A new study published by the peer-reviewed journal Lancet found that more than half of the police-involved killings that have occurred over the last 40 years have gone unreported.
The data collected by researchers at the University of Washington School of Medicine’s Institute for Health Metrics and Evaluation found that over 55 percent of police-involved deaths between the years 1980 and 2018, which was totaled over 17,000 casualties, were either misclassified or unreported.
The study also found that Black Americans are more likely to die due to police violence than any other group. They are 3.5 times more likely than white Americans.

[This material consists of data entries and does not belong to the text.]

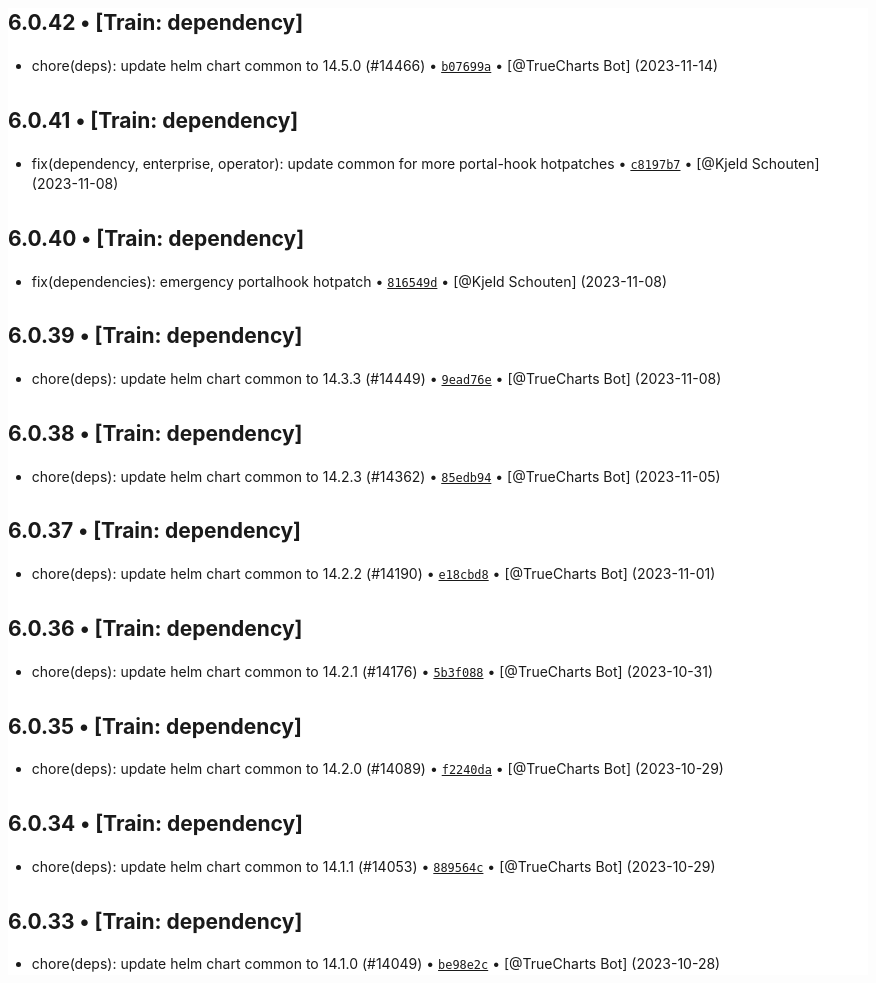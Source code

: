 ## 6.0.42 • [Train: dependency]

- chore(deps): update helm chart common to 14.5.0 (#14466) • [`b07699a`](https://github.com/truecharts/charts/commit/b07699ae6d3a788b1d65d43fa38a2171a502f8b4) • [@TrueCharts Bot] (2023-11-14)

## 6.0.41 • [Train: dependency]

- fix(dependency, enterprise, operator): update common for more portal-hook hotpatches • [`c8197b7`](https://github.com/truecharts/charts/commit/c8197b7a96b6413941a3cc35bfc9a568e07c99b5) • [@Kjeld Schouten] (2023-11-08)

## 6.0.40 • [Train: dependency]

- fix(dependencies): emergency portalhook hotpatch • [`816549d`](https://github.com/truecharts/charts/commit/816549def0fbefae5d7b2607ac8c59251b4c2599) • [@Kjeld Schouten] (2023-11-08)

## 6.0.39 • [Train: dependency]

- chore(deps): update helm chart common to 14.3.3 (#14449) • [`9ead76e`](https://github.com/truecharts/charts/commit/9ead76e46b8276a4b6ee72fd9fe02f37c3901460) • [@TrueCharts Bot] (2023-11-08)

## 6.0.38 • [Train: dependency]

- chore(deps): update helm chart common to 14.2.3 (#14362) • [`85edb94`](https://github.com/truecharts/charts/commit/85edb943f1d2d5ce147844d0c745dcd2f497febc) • [@TrueCharts Bot] (2023-11-05)

## 6.0.37 • [Train: dependency]

- chore(deps): update helm chart common to 14.2.2 (#14190) • [`e18cbd8`](https://github.com/truecharts/charts/commit/e18cbd89639a4ac4cea9cef4fbdbba2177b5ac4a) • [@TrueCharts Bot] (2023-11-01)

## 6.0.36 • [Train: dependency]

- chore(deps): update helm chart common to 14.2.1 (#14176) • [`5b3f088`](https://github.com/truecharts/charts/commit/5b3f0884a376b1990b2a1d847b539704c1d456bc) • [@TrueCharts Bot] (2023-10-31)

## 6.0.35 • [Train: dependency]

- chore(deps): update helm chart common to 14.2.0 (#14089) • [`f2240da`](https://github.com/truecharts/charts/commit/f2240da832cf6d805c758646397c69e8a2e4fdd5) • [@TrueCharts Bot] (2023-10-29)

## 6.0.34 • [Train: dependency]

- chore(deps): update helm chart common to 14.1.1 (#14053) • [`889564c`](https://github.com/truecharts/charts/commit/889564cf5b6830b388d8be77616493e0680e2fad) • [@TrueCharts Bot] (2023-10-29)

## 6.0.33 • [Train: dependency]

- chore(deps): update helm chart common to 14.1.0 (#14049) • [`be98e2c`](https://github.com/truecharts/charts/commit/be98e2cfcb54ae351c1406345b7dc70c28fb0309) • [@TrueCharts Bot] (2023-10-28)
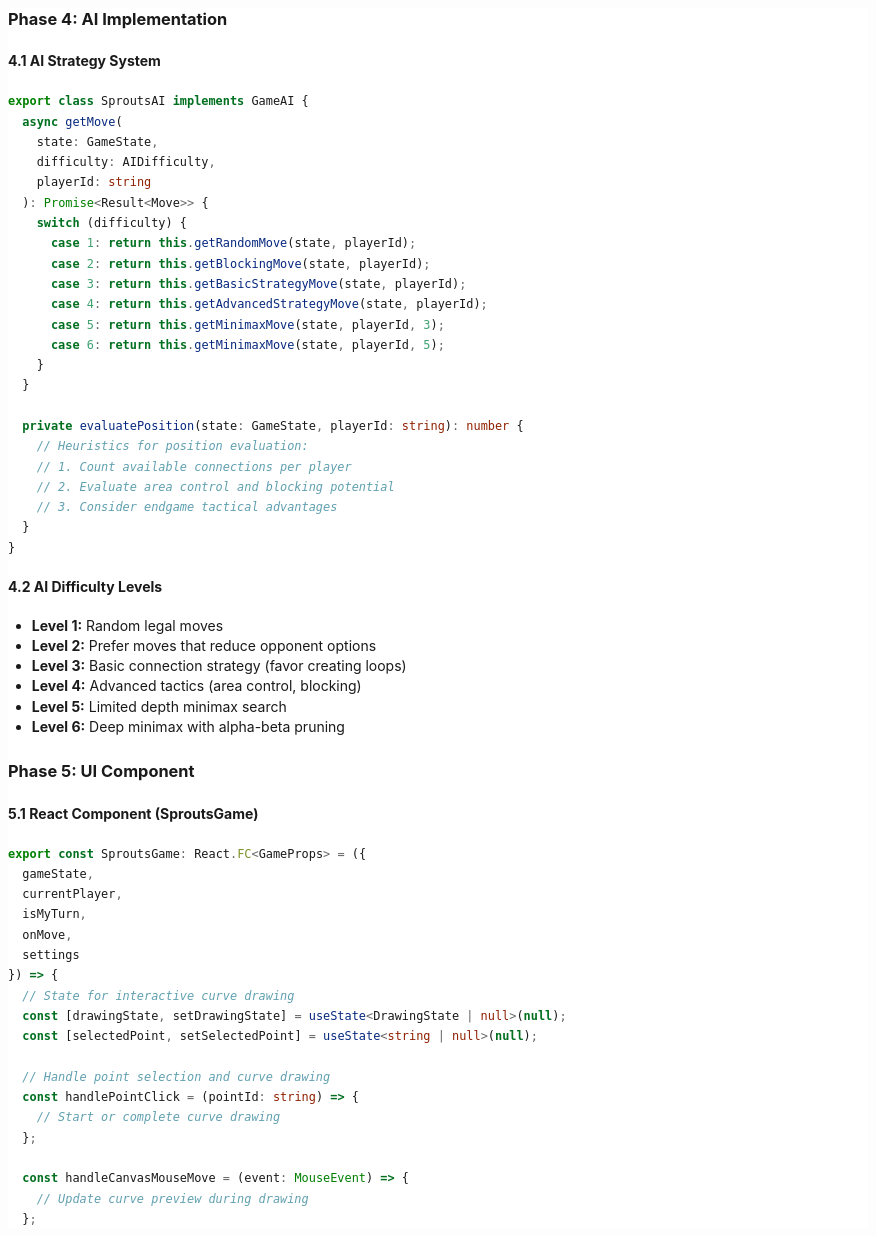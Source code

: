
 ```typescript
```

### Phase 4: AI Implementation

#### 4.1 AI Strategy System
```typescript
export class SproutsAI implements GameAI {
  async getMove(
    state: GameState,
    difficulty: AIDifficulty,
    playerId: string
  ): Promise<Result<Move>> {
    switch (difficulty) {
      case 1: return this.getRandomMove(state, playerId);
      case 2: return this.getBlockingMove(state, playerId);
      case 3: return this.getBasicStrategyMove(state, playerId);
      case 4: return this.getAdvancedStrategyMove(state, playerId);
      case 5: return this.getMinimaxMove(state, playerId, 3);
      case 6: return this.getMinimaxMove(state, playerId, 5);
    }
  }

  private evaluatePosition(state: GameState, playerId: string): number {
    // Heuristics for position evaluation:
    // 1. Count available connections per player
    // 2. Evaluate area control and blocking potential
    // 3. Consider endgame tactical advantages
  }
}
```

#### 4.2 AI Difficulty Levels
- **Level 1:** Random legal moves
- **Level 2:** Prefer moves that reduce opponent options
- **Level 3:** Basic connection strategy (favor creating loops)
- **Level 4:** Advanced tactics (area control, blocking)
- **Level 5:** Limited depth minimax search
- **Level 6:** Deep minimax with alpha-beta pruning

### Phase 5: UI Component

#### 5.1 React Component (SproutsGame)
```typescript
export const SproutsGame: React.FC<GameProps> = ({
  gameState,
  currentPlayer,
  isMyTurn,
  onMove,
  settings
}) => {
  // State for interactive curve drawing
  const [drawingState, setDrawingState] = useState<DrawingState | null>(null);
  const [selectedPoint, setSelectedPoint] = useState<string | null>(null);

  // Handle point selection and curve drawing
  const handlePointClick = (pointId: string) => {
    // Start or complete curve drawing
  };

  const handleCanvasMouseMove = (event: MouseEvent) => {
    // Update curve preview during drawing
  };

```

Fablina Sharara, a researcher at the University of Washington School of Medicine and co-lead author of the study, called it a “public health crisis,” telling The Guardian, “Recent high-profile police killings of Black people have drawn worldwide attention to this urgent public health crisis, but the magnitude of this problem can’t be fully understood without reliable data.”
Researchers compared data from a government database called the U.S. National Vital Statistics System (NVSS), which tracks the U.S. population, with open-source databases, such as news reports and public record requests that offer a broader scope of police brutality.
The study found that the NVSS database misclassified almost 60 percent of the incidents in which police officers killed Black Americans and nearly 50 percent of the incidents in which officers killed Hispanic people.
“Inaccurately reporting or misclassifying these deaths further obscures the larger issue of systemic racism that is embedded in many U.S. institutions, including law enforcement,” Sharara explained.